We modified a version of the Comet Toolbox code (https://bitbucket.org/Once/comet_toolbox) to model potential dust trails from Bennu37. Dust mass and production rate spreadsheets are a straightforward implementation of the equations in38. Versions of the dust trail, dust mass and production rates software and spreadsheets are available upon request to editors and reviewers.

The moving object detection software used by the Catalina Sky Survey is proprietary19. Two other methods were used to inspect images for satellites and other moving objects that involved no custom software and replicated and exceeded the capabilities of the Catalina Sky Survey software. The visual inspection of blinked images method defined the lower size limit of detectable satellites (Supplementary Table 1).
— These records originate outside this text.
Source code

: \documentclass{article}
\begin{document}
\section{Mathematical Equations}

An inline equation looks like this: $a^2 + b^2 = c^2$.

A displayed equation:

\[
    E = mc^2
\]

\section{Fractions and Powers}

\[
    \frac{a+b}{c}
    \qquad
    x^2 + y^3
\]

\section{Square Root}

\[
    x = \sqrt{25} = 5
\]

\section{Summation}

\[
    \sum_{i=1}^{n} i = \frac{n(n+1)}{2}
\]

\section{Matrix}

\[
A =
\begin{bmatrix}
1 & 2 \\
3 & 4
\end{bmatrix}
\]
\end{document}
The visual methods used the following two publicly available software packages: (IRAF, http://iraf.noao.edu/ and ds9, http://ds9.si.edu/site/Home.html).

The Bennu photometry was fitted with the Lommel-Seeliger, IAU H,G, and both the original29 and the revised H,G12 phase function models30. We used the implementation of the phase function models in the photometry module of the Python package for small-body planetary astronomy (sbpy) that is currently under development (https://github.com/NASA-Planetary-Science/sbpy)46. The non-linear fitting of the revised H,G12 model was performed with the Levenberg-Marquardt algorithm47 as implemented in the fitting module of astropy, which is a community-developed core Python package for astronomy48.